§ Exercise prompt: Copy out only those lines running from the line with "## Table of contents" to the end of the listing, keeping each one exactly as it is.

§ Stored data:

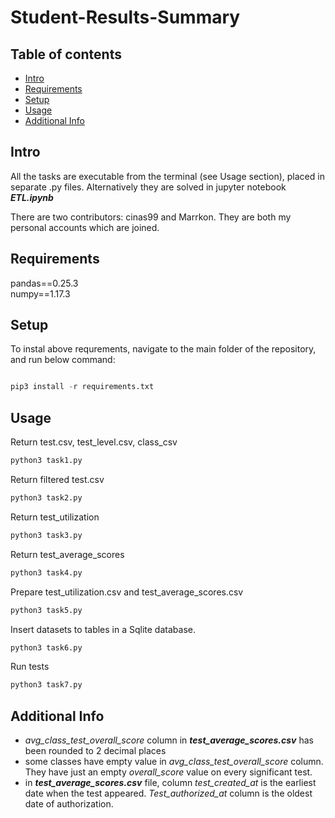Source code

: # Student-Results-Summary

## Table of contents
* [Intro](#intro)
* [Requirements](#requirements)
* [Setup](#setup)
* [Usage](#usage)
* [Additional Info](#additional-info)

## Intro

All the tasks are executable from the terminal (see Usage section), placed in separate .py files. Alternatively they are solved in jupyter notebook ***ETL.ipynb***

There are two contributors: cinas99 and Marrkon. They are both my personal accounts which are joined. 

## Requirements

pandas==0.25.3  
numpy==1.17.3

## Setup

To instal above requrements, navigate to the main folder of the repository, and run below command:

```python

pip3 install -r requirements.txt

```

## Usage

Return test.csv, test_level.csv, class_csv
```python
python3 task1.py
```
Return filtered test.csv
```python
python3 task2.py
```
Return test_utilization
```python
python3 task3.py
```
Return test_average_scores
```python
python3 task4.py
```
Prepare test_utilization.csv and test_average_scores.csv
```python
python3 task5.py
```
Insert datasets to tables in a Sqlite database.
```python
python3 task6.py
```
Run tests
```python
python3 task7.py
```

## Additional Info

- _avg_class_test_overall_score_ column in ***test_average_scores.csv*** has been rounded to 2 decimal places
- some classes have empty value in _avg_class_test_overall_score_ column. They have just an empty _overall_score_ value on every significant test.
- in ***test_average_scores.csv*** file, column _test_created_at_ is the earliest date when the test appeared. _Test_authorized_at_ column is the oldest date of authorization.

§ Task answer:
## Table of contents
* [Intro](#intro)
* [Requirements](#requirements)
* [Setup](#setup)
* [Usage](#usage)
* [Additional Info](#additional-info)

## Intro

All the tasks are executable from the terminal (see Usage section), placed in separate .py files. Alternatively they are solved in jupyter notebook ***ETL.ipynb***

There are two contributors: cinas99 and Marrkon. They are both my personal accounts which are joined. 

## Requirements

pandas==0.25.3  
numpy==1.17.3

## Setup

To instal above requrements, navigate to the main folder of the repository, and run below command:

```python

pip3 install -r requirements.txt

```

## Usage

Return test.csv, test_level.csv, class_csv
```python
python3 task1.py
```
Return filtered test.csv
```python
python3 task2.py
```
Return test_utilization
```python
python3 task3.py
```
Return test_average_scores
```python
python3 task4.py
```
Prepare test_utilization.csv and test_average_scores.csv
```python
python3 task5.py
```
Insert datasets to tables in a Sqlite database.
```python
python3 task6.py
```
Run tests
```python
python3 task7.py
```

## Additional Info

- _avg_class_test_overall_score_ column in ***test_average_scores.csv*** has been rounded to 2 decimal places
- some classes have empty value in _avg_class_test_overall_score_ column. They have just an empty _overall_score_ value on every significant test.
- in ***test_average_scores.csv*** file, column _test_created_at_ is the earliest date when the test appeared. _Test_authorized_at_ column is the oldest date of authorization.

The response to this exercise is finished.